Parmi les résultats récents de l’équipe:
- La description d'une nouvelle maladie du cycle de Krebs à travers le rôle de MDH2, codant la malate déshydrogénase mitochondriale, dont les mutations sont responsables d'une encéphalopathie sévère chez l'enfant. MDH2a récemment été identifié comme un nouveau gène de susceptibilité pour les phéochromocytomes et les paragangliomes. Nous avons montré que les mutations « perte de fonction » sont associées à des manifestations cliniques neurologiques graves de début très précoce.
- La preuve génétique qu’un dysfonctionnement mitochondrial peut être à l’origine d’une maladie du motoneurone (MND) grâce à l'identification de CHCHD10, codant une protéine mitochondriale, dans une grande famille avec une myopathie mitochondriale d'apparition tardive associée à une MND. Rapidement, notre groupe et d’autres ont mis en évidence des mutations de CHCHD10 dans la sclérose latérale amyotrophique (SLA), la démence frontotemporale (DFT) et d’autres maladies neurodégénératives. Nous avons généré des souris knock-in qui imitent le phénotype présenté par les patients. Nous avons également montré que les neurones moteurs différenciés à partir d’iPSC humaines exprimant des mutations de CHCHD10 sont beaucoup plus sensibles à l'activation de la caspase induite par la staurosporine ou le glutamate que des cellules contrôles. Nos données sont en faveur d'un rôle clé pour le muscle dans les MND associées aux mutations de
L'équipe travaille en collaboration directe avec le Service de Génétique Médicale (CHU de Nice) et le Centre de Référence sur les maladies mitochondriales de l’enfant et de l’adulte, tous deux dirigés par Véronique Paquis-Flucklinger.
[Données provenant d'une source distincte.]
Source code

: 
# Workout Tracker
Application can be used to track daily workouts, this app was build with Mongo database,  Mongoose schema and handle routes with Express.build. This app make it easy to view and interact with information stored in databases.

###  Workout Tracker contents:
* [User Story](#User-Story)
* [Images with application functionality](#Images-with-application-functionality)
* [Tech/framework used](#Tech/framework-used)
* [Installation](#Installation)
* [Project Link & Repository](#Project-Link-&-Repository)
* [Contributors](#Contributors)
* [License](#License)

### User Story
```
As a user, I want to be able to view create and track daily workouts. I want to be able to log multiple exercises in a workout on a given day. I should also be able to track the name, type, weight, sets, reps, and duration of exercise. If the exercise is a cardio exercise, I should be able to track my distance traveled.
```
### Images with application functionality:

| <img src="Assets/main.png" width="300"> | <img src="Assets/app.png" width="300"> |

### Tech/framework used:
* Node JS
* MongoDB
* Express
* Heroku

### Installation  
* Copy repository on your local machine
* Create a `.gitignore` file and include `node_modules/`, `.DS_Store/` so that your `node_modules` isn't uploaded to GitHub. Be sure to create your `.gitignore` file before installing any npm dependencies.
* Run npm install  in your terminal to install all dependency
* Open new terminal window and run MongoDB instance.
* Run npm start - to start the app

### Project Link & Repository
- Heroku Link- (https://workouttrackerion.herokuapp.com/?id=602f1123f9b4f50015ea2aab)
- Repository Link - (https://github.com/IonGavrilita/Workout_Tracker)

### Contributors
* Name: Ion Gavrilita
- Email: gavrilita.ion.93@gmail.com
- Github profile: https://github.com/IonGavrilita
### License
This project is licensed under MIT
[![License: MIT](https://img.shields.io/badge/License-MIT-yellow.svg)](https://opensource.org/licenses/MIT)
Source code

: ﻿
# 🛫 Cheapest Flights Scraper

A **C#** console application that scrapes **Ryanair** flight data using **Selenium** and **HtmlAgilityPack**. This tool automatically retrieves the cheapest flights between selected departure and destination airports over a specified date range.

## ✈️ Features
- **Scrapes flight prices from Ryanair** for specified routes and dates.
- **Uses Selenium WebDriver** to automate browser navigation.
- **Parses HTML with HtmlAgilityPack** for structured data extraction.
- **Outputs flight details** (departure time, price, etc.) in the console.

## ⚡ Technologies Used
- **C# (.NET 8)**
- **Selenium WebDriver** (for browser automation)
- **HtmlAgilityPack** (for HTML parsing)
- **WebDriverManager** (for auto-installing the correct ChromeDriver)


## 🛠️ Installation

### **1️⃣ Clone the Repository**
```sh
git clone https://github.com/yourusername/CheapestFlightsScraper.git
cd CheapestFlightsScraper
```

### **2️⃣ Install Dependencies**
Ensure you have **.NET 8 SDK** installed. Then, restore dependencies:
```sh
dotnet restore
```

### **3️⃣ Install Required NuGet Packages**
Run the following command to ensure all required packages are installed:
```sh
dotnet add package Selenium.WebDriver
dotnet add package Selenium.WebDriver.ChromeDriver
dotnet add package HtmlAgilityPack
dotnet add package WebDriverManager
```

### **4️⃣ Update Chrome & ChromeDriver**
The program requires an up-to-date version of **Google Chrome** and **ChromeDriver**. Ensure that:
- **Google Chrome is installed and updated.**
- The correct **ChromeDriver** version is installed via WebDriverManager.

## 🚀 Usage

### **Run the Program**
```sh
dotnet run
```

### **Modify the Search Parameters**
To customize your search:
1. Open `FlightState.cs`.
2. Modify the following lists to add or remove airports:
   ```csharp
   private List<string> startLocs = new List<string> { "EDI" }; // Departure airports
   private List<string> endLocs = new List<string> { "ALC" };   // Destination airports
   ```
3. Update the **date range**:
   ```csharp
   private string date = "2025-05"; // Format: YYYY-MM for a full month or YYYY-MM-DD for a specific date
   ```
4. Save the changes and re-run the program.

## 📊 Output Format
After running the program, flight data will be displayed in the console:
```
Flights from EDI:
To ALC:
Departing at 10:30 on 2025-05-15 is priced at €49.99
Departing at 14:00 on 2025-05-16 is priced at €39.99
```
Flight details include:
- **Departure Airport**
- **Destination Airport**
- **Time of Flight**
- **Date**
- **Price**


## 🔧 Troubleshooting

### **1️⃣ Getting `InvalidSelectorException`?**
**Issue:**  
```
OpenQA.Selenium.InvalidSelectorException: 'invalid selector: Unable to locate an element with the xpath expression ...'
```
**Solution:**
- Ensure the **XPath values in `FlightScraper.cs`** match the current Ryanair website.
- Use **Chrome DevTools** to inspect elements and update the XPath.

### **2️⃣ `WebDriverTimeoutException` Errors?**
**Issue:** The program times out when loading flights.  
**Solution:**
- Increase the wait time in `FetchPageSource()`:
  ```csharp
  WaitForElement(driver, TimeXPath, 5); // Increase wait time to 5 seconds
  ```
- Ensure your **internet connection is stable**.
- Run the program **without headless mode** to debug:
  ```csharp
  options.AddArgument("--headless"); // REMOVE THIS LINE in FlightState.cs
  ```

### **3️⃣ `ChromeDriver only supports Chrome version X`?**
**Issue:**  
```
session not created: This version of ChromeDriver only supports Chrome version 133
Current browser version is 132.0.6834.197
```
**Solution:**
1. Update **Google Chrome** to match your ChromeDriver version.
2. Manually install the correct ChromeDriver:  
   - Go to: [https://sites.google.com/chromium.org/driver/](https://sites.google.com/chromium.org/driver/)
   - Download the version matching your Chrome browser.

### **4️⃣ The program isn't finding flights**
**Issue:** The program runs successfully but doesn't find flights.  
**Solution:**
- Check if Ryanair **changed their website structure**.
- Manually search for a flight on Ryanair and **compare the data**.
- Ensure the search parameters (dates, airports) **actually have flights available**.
Cette collaboration permet le phénotypage des cohortes de patients et la collecte d'échantillons biologiques. Elle permet également un continuum entre recherche fondamentale et recherche clinique. Le groupe est composé d’une part, de médecins et de biologistes experts dans le diagnostic clinique, biochimique et moléculaire des maladies mitochondriales, et d’autre part de scientifiques experts dans l’étude des fonctions mitochondriales bénéficiant des plateformes de l’IRCAN.